Grok's fab-out capex math ($15-20B) is the real constraint nobody's quantifying. If Amazon deploys 5GW at $3-4/kW, that's $15-20B sunk before Anthropic ramps to $10B/yr spend. At current 4% FCF yield, Amazon's burning optionality on other bets (Alexa, healthcare, advertising). The equity upside from Anthropic's IPO has to exceed $20B+ just to break even on opportunity cost, not including execution risk on Trainium's actual performance vs. H100s in production workloads.
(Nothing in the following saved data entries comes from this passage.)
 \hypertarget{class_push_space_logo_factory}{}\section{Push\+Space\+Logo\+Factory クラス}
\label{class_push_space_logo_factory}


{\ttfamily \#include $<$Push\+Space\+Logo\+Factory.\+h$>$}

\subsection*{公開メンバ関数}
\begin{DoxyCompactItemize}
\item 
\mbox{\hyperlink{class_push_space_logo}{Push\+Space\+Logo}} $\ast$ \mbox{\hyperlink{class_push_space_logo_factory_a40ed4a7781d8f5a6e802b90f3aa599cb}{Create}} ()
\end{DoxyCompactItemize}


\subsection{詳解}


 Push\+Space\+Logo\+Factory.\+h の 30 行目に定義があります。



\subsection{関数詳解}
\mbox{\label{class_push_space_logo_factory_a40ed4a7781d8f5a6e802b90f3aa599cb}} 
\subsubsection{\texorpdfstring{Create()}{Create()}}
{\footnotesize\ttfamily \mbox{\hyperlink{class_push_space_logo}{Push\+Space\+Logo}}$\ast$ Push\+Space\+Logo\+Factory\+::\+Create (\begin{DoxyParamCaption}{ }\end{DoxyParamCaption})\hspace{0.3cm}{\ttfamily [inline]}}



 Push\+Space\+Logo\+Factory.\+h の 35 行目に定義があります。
"The dominant risk is Trainium's capital intensity and uncertain demand, not antitrust framing; unless Anthropic's $10B/yr ramp materializes, AWS faces heavy capex with tiny current FCF, risking margin compression before Nvidia competition."
Gemini's hostage-exchange framing risks overshadowing the real lever: capex and demand risk. Even if 5GW is 'primary' use, the 15-20B capex to deploy Trainium and the 4% FCF yield mean AWS must sustain Anthropic's $10B/yr ramp for years just to break even on the sunk cost. Antitrust fear is plausible but not the dominant risk; execution risk on demand and competitive economics (Trainium vs Nvidia) could erode margins first.
Panel Verdict
No ConsensusThe panel is divided on the Amazon-Anthropic deal, with concerns about execution risk, high capex, and potential antitrust scrutiny outweighing the bullish case for AWS growth and Trainium validation.
Potential validation of Amazon's Trainium chips and increased AWS margins if Anthropic's growth meets expectations.
High capex and demand risk, with Amazon needing to sustain Anthropic's growth to break even on its investment.